▶ _PROBLEM DESCRIPTION_: Transcribe the stretch of entries below from the line with "Exploration on Deep" through the line with "1 https://github.com/facebookresearch/CommAI-env ***", exactly and with both ends included; leave out all other lines.

▶ _LISTED RECORDS_:
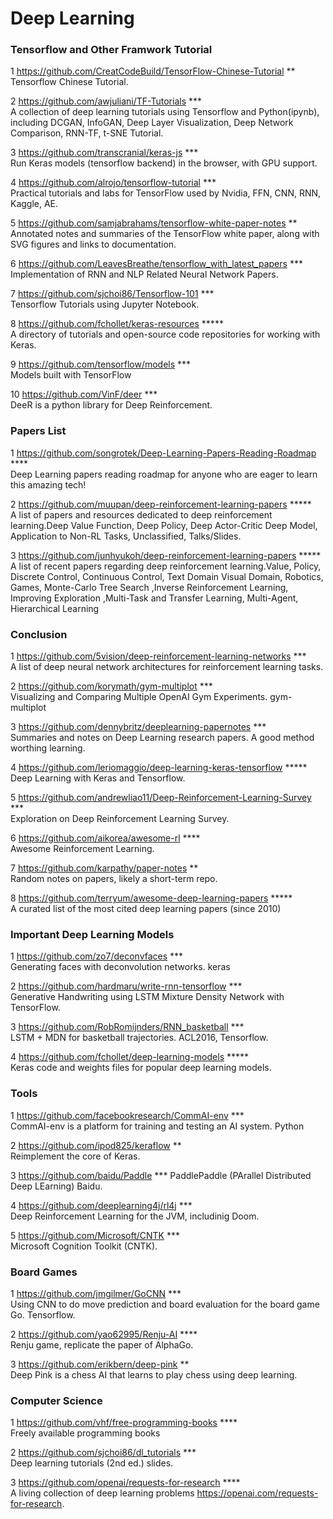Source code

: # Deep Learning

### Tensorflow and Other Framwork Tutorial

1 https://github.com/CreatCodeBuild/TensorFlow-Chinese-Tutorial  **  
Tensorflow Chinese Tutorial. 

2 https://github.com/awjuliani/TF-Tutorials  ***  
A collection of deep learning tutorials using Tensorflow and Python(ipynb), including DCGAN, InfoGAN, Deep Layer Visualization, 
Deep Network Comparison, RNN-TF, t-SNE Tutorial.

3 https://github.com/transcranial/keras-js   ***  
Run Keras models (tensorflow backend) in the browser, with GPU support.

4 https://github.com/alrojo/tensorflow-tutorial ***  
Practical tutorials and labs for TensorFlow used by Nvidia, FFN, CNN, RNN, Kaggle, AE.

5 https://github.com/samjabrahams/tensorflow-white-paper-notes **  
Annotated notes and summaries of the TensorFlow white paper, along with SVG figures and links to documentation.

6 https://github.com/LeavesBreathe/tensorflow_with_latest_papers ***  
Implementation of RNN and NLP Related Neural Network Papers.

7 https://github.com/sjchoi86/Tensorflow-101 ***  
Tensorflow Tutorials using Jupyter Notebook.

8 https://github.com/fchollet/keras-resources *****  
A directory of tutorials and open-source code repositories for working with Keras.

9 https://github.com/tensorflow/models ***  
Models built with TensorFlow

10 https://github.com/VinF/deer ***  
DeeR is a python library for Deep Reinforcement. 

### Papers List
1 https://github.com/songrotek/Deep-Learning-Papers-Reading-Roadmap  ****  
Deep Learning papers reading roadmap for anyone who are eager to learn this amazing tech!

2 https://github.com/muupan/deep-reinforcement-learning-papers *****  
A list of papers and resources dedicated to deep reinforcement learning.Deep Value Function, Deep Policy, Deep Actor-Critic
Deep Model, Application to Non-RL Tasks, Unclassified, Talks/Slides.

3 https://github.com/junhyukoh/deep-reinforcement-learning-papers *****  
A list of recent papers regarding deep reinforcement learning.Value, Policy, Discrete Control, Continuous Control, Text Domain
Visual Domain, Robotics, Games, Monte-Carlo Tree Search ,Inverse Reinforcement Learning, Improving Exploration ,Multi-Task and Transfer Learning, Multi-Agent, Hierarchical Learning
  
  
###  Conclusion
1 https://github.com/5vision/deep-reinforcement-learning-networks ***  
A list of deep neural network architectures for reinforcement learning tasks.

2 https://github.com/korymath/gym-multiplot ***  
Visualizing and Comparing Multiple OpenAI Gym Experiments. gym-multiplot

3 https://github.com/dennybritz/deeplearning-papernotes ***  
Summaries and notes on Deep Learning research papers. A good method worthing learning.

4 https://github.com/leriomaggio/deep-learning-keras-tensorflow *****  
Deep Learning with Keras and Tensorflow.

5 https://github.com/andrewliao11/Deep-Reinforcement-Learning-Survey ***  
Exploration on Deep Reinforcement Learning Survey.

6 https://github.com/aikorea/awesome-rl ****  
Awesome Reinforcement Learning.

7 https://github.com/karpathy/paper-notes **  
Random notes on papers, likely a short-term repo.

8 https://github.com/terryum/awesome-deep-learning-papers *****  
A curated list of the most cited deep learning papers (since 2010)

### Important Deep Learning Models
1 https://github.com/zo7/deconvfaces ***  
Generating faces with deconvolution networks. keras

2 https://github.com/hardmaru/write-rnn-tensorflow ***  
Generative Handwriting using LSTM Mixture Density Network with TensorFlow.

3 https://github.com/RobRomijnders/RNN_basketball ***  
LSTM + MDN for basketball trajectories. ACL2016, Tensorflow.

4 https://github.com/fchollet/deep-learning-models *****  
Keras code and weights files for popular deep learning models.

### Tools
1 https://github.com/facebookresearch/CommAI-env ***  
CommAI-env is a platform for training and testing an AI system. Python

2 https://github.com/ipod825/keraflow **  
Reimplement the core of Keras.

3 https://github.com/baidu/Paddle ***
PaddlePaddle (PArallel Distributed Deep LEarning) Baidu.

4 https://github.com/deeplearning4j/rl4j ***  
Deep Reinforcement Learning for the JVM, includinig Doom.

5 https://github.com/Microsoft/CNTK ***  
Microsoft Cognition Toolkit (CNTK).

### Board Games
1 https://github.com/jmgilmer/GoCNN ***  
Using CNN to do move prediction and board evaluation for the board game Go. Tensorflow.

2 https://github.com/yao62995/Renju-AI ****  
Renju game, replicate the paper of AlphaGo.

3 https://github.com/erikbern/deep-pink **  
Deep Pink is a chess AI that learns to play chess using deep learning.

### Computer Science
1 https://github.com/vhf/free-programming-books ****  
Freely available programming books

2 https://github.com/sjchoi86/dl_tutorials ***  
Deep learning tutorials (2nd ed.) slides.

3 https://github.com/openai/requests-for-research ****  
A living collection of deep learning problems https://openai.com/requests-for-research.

==

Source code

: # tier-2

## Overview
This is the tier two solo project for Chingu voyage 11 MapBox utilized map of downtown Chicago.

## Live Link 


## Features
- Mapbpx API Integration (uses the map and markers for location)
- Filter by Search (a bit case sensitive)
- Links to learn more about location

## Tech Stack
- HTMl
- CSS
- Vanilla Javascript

▶ _OUTPUT BELOW_:
Exploration on Deep Reinforcement Learning Survey.

6 https://github.com/aikorea/awesome-rl ****  
Awesome Reinforcement Learning.

7 https://github.com/karpathy/paper-notes **  
Random notes on papers, likely a short-term repo.

8 https://github.com/terryum/awesome-deep-learning-papers *****  
A curated list of the most cited deep learning papers (since 2010)

### Important Deep Learning Models
1 https://github.com/zo7/deconvfaces ***  
Generating faces with deconvolution networks. keras

2 https://github.com/hardmaru/write-rnn-tensorflow ***  
Generative Handwriting using LSTM Mixture Density Network with TensorFlow.

3 https://github.com/RobRomijnders/RNN_basketball ***  
LSTM + MDN for basketball trajectories. ACL2016, Tensorflow.

4 https://github.com/fchollet/deep-learning-models *****  
Keras code and weights files for popular deep learning models.

### Tools
1 https://github.com/facebookresearch/CommAI-env ***  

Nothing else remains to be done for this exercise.